For each line below that contains the word "point", return that line.

◇ ◇ ◇ ◇ ◇

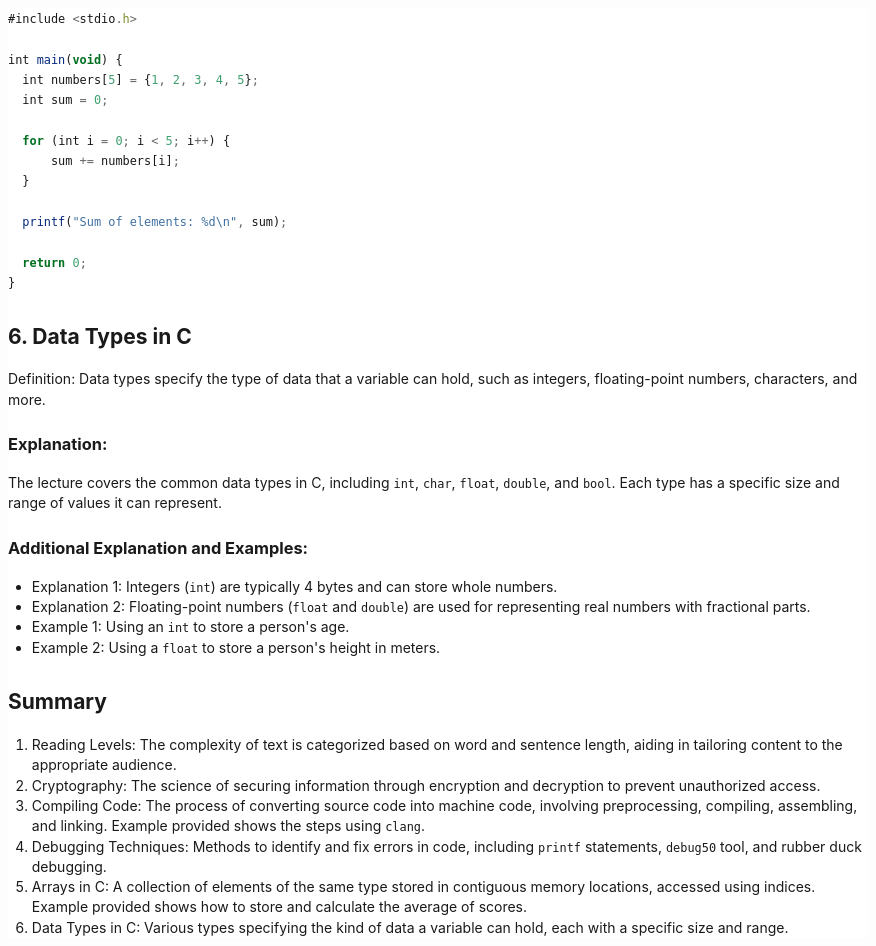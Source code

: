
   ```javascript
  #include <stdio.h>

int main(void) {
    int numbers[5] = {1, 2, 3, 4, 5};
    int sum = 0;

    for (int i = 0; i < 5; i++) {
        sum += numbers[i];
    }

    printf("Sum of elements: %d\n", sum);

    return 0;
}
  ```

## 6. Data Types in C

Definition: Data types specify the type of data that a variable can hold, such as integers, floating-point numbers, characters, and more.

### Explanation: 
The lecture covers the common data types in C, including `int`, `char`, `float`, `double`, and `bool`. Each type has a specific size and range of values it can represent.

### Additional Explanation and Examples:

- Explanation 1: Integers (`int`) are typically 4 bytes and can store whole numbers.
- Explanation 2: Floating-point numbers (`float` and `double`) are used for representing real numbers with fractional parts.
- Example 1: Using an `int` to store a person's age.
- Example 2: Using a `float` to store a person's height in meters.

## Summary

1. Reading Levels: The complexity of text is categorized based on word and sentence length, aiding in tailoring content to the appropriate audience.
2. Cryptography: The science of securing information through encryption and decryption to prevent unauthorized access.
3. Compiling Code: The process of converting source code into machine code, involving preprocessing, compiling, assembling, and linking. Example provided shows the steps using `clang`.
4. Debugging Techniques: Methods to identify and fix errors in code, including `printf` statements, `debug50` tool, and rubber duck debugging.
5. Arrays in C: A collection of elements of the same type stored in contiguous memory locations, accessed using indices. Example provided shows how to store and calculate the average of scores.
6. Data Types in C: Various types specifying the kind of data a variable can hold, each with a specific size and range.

◇ ◇ ◇ ◇ ◇

→ **EXERCISE OUTPUT**
Definition: Data types specify the type of data that a variable can hold, such as integers, floating-point numbers, characters, and more.
- Explanation 2: Floating-point numbers (`float` and `double`) are used for representing real numbers with fractional parts.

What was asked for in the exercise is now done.